Action item:
Find every line with the string "scores" in the material below and copy it.
━━━
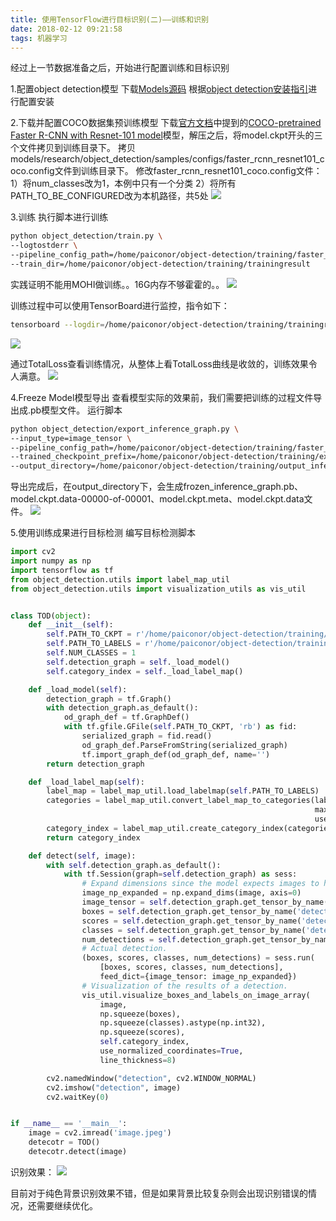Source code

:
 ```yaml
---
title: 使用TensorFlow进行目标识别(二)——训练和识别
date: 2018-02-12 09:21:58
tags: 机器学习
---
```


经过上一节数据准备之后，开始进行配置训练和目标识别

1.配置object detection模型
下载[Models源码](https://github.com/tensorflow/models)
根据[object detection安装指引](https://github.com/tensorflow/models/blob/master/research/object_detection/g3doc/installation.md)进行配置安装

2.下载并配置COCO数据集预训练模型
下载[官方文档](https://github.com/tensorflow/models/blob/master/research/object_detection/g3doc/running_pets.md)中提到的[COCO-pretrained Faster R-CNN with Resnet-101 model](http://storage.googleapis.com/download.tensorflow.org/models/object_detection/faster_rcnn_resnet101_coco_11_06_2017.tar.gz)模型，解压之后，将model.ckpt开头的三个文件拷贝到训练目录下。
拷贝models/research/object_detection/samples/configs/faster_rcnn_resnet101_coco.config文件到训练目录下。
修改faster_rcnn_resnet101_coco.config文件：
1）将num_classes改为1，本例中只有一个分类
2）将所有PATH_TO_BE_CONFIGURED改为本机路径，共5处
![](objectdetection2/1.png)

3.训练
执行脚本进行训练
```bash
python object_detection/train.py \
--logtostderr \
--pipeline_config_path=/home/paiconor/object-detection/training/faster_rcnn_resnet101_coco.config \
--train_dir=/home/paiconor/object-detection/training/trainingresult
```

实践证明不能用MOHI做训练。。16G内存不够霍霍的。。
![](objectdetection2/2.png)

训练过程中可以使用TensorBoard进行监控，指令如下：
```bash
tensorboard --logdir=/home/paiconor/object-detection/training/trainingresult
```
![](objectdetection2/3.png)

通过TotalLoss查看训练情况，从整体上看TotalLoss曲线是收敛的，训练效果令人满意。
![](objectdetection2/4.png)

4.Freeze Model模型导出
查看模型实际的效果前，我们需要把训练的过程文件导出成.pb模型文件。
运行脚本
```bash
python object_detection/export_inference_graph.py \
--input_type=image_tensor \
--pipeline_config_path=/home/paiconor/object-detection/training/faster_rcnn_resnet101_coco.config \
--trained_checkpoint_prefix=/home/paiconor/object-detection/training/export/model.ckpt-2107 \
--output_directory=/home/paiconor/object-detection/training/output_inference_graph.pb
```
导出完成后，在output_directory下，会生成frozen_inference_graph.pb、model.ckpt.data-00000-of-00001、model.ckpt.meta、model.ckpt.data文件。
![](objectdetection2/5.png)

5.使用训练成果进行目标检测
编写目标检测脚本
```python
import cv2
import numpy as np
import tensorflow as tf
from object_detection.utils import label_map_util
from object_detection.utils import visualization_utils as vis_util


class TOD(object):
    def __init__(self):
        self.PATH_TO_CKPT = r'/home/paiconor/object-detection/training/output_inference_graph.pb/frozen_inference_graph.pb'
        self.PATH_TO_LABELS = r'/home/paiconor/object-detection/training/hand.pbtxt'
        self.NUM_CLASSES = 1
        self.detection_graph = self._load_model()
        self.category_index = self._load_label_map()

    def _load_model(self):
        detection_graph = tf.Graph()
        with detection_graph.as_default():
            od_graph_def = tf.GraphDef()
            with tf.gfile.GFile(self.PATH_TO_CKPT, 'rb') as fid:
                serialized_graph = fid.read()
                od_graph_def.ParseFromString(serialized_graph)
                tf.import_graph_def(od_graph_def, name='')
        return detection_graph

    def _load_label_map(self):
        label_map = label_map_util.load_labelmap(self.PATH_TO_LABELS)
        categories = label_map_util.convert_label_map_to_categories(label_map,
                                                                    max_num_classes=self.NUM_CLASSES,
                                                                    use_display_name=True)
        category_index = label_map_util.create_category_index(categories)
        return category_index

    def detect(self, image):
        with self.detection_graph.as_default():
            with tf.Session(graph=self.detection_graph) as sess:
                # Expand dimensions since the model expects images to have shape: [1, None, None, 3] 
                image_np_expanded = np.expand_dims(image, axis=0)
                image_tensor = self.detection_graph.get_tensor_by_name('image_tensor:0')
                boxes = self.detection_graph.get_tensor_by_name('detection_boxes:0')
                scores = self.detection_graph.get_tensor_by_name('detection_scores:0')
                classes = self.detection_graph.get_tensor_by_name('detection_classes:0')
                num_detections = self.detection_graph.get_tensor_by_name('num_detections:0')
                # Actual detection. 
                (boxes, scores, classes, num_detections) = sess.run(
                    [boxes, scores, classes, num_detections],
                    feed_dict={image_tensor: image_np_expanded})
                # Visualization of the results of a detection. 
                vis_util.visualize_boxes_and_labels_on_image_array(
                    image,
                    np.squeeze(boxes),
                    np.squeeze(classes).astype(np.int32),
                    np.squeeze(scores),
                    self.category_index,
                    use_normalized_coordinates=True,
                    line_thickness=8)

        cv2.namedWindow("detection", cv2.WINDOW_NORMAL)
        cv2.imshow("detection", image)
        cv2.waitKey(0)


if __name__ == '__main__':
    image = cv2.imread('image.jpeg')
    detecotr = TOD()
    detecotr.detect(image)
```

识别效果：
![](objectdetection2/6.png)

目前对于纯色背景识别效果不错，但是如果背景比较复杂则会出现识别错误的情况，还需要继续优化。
━━━
Task answer:
                scores = self.detection_graph.get_tensor_by_name('detection_scores:0')
                (boxes, scores, classes, num_detections) = sess.run(
                    [boxes, scores, classes, num_detections],
                    np.squeeze(scores),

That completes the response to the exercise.